This is the linkback perk for the June 2, 2015 Poetry Fishbowl, originally hosted by [personal profile] dialecticdreamer. It came out of the May 5, 2015 Poetry Fishbowl. It belongs to the series Seeing Hearts, which you can find via the Serial Poetry page. All verses have been posted. Linkers include [personal profile] curiosity, [personal profile] wyld_dandelyon, [personal profile] mdlbear, [personal profile] thnidu[personal profile] chordatesrock[personal profile] shiori_makiba, and [personal profile] rix_scaedu.

"Learning to See"

The first thing Annalee learned was
why the Sequestered Seer
was in fact sequestered.

The Diadem of Dreams and Thorns
was a powerful artifact, and
sometimes overpowering.

She'd gotten lost in the gardens,
she'd gotten lost in the halls,
and once she'd even gotten lost
in her own suite of chambers --
all because at any moment she
could lose her grip on the nearby
and tumble into the flow of knowledge.

"Familiar places help," said the head gardener,
leading Annalee out of the roserie.

"Familiar people help," said a novice,
guiding her through the halls.

"Control here gives you control within,"
said the maid, walking her around the room.
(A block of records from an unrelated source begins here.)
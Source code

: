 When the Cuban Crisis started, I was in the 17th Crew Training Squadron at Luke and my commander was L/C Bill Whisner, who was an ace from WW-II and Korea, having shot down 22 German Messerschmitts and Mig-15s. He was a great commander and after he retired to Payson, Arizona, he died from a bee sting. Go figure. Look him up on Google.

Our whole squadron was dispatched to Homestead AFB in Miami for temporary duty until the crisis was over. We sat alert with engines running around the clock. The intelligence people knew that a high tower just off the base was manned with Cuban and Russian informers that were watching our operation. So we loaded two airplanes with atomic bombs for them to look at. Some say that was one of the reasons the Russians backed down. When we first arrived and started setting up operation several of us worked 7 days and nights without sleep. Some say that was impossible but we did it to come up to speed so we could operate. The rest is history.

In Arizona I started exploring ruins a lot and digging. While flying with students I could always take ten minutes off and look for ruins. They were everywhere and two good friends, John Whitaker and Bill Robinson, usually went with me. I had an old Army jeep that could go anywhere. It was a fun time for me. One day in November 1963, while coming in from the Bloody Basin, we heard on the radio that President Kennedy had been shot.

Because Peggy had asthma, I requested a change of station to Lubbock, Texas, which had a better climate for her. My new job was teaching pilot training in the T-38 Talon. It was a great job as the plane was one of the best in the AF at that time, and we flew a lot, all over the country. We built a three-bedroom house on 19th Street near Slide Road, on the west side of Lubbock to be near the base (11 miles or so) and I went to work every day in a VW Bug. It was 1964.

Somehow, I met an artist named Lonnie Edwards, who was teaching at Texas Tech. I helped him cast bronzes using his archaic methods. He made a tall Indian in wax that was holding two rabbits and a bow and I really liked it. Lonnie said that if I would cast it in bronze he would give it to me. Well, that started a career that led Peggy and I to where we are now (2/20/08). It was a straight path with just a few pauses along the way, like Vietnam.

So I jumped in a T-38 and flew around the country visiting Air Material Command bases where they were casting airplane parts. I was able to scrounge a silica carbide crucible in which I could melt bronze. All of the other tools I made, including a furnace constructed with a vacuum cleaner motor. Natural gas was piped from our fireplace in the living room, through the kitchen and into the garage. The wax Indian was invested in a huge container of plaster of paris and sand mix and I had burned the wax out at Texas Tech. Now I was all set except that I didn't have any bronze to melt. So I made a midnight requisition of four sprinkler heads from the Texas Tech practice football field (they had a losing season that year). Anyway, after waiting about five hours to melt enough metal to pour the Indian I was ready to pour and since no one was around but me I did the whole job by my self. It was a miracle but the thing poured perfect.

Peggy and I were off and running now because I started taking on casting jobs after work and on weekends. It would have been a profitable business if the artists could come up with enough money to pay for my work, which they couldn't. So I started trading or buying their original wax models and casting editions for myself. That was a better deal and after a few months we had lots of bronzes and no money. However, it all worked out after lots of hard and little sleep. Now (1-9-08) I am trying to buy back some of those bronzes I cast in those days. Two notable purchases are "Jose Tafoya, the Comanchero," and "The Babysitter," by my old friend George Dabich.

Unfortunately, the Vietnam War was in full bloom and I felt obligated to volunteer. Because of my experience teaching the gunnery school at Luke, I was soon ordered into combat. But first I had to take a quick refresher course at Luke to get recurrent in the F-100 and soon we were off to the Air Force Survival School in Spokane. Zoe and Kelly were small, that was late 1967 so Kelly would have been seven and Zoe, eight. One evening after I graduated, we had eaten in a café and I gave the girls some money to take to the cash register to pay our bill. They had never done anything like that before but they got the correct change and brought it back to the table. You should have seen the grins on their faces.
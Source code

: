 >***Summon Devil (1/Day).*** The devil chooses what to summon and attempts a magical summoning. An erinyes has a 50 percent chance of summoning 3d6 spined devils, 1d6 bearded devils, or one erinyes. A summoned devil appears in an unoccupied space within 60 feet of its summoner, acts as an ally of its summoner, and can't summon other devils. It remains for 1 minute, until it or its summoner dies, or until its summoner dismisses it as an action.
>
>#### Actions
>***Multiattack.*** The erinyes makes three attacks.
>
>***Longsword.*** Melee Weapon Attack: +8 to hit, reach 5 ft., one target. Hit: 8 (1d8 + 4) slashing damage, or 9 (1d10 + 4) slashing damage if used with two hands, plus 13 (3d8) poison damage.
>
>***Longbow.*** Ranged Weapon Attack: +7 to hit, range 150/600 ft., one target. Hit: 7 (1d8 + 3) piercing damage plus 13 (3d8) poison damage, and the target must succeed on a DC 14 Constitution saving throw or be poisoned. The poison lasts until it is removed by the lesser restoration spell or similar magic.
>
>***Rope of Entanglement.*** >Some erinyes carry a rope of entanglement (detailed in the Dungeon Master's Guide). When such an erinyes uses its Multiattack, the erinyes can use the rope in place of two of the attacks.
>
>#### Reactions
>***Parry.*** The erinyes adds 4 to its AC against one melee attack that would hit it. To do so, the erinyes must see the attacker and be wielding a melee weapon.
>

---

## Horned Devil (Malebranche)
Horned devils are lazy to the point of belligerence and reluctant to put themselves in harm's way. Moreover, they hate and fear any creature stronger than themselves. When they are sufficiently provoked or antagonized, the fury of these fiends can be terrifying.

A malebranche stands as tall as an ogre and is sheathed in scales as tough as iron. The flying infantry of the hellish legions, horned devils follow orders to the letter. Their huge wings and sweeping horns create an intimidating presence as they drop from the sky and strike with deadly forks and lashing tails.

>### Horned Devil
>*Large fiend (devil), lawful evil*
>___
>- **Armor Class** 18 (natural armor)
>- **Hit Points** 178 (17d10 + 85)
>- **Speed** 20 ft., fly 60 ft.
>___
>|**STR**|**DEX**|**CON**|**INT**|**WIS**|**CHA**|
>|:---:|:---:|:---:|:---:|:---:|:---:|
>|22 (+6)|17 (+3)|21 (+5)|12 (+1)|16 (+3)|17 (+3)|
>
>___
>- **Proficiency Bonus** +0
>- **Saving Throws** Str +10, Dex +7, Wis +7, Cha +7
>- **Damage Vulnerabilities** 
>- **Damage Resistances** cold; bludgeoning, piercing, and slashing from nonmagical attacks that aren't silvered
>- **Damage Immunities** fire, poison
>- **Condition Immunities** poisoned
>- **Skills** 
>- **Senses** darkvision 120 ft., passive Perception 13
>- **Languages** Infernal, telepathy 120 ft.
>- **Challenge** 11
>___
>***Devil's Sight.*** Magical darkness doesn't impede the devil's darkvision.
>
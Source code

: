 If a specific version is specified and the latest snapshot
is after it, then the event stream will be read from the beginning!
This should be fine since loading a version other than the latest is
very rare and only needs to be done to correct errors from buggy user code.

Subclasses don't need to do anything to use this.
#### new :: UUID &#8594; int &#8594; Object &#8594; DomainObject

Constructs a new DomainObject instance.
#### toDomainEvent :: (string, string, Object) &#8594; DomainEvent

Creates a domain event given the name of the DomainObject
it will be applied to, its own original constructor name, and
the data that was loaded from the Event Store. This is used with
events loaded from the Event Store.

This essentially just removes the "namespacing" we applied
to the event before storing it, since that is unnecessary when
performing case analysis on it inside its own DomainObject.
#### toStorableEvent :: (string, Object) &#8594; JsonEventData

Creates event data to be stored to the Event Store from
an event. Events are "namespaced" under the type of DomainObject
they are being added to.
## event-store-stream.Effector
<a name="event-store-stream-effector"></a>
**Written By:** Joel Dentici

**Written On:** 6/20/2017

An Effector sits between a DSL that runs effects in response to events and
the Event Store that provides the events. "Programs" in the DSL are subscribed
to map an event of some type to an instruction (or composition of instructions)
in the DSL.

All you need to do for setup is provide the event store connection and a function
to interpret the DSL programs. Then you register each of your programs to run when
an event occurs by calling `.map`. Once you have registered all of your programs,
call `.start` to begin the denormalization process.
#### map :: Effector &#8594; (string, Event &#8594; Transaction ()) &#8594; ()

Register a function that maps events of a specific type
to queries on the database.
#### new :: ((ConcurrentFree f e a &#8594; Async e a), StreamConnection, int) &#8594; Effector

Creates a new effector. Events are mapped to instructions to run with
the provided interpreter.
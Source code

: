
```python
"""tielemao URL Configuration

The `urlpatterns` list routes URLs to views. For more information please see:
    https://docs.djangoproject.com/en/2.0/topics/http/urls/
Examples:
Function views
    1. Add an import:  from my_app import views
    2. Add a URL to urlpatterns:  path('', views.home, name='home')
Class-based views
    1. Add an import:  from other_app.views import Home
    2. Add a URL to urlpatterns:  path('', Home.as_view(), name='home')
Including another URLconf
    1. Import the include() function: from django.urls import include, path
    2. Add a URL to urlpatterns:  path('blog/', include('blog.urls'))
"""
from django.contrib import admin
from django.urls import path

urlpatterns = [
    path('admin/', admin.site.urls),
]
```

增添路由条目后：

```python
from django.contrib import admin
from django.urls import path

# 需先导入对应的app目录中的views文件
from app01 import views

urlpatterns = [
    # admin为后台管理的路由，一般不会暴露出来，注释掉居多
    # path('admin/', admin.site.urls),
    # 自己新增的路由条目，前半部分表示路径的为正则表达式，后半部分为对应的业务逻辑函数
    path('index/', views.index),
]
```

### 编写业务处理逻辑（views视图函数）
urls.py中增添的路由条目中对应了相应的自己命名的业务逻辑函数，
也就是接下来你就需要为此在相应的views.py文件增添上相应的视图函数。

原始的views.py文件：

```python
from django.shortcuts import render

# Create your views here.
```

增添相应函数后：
They brought her more journals written
by previous Seers, and that helped too.
Sitting in the window, reading, Annalee
could learn what was expected of her
and not worry about getting lost again.

She still didn't understand how to live
as a woman, even though she was one,
because everyone had insisted she was
a man until the Diadem said otherwise.

Sometimes she still felt like a fraud,
a man in women's clothes, wearing
a sadly deluded artifact like a crown.

When her growing hair touched her shoulders,
the unfamiliar tickle drove her mad for days,
until the Diadem gently touched her mind
with an image of a fashion from a century ago:
a net of delicate lace to hold the hair up until
it grew long enough to braid out of the way.

Annalee was so overwhelmed that she cried.

The worried novices drew close around her,
patting her hands and fetching handkerchiefs,
until she finally calmed down enough to explain.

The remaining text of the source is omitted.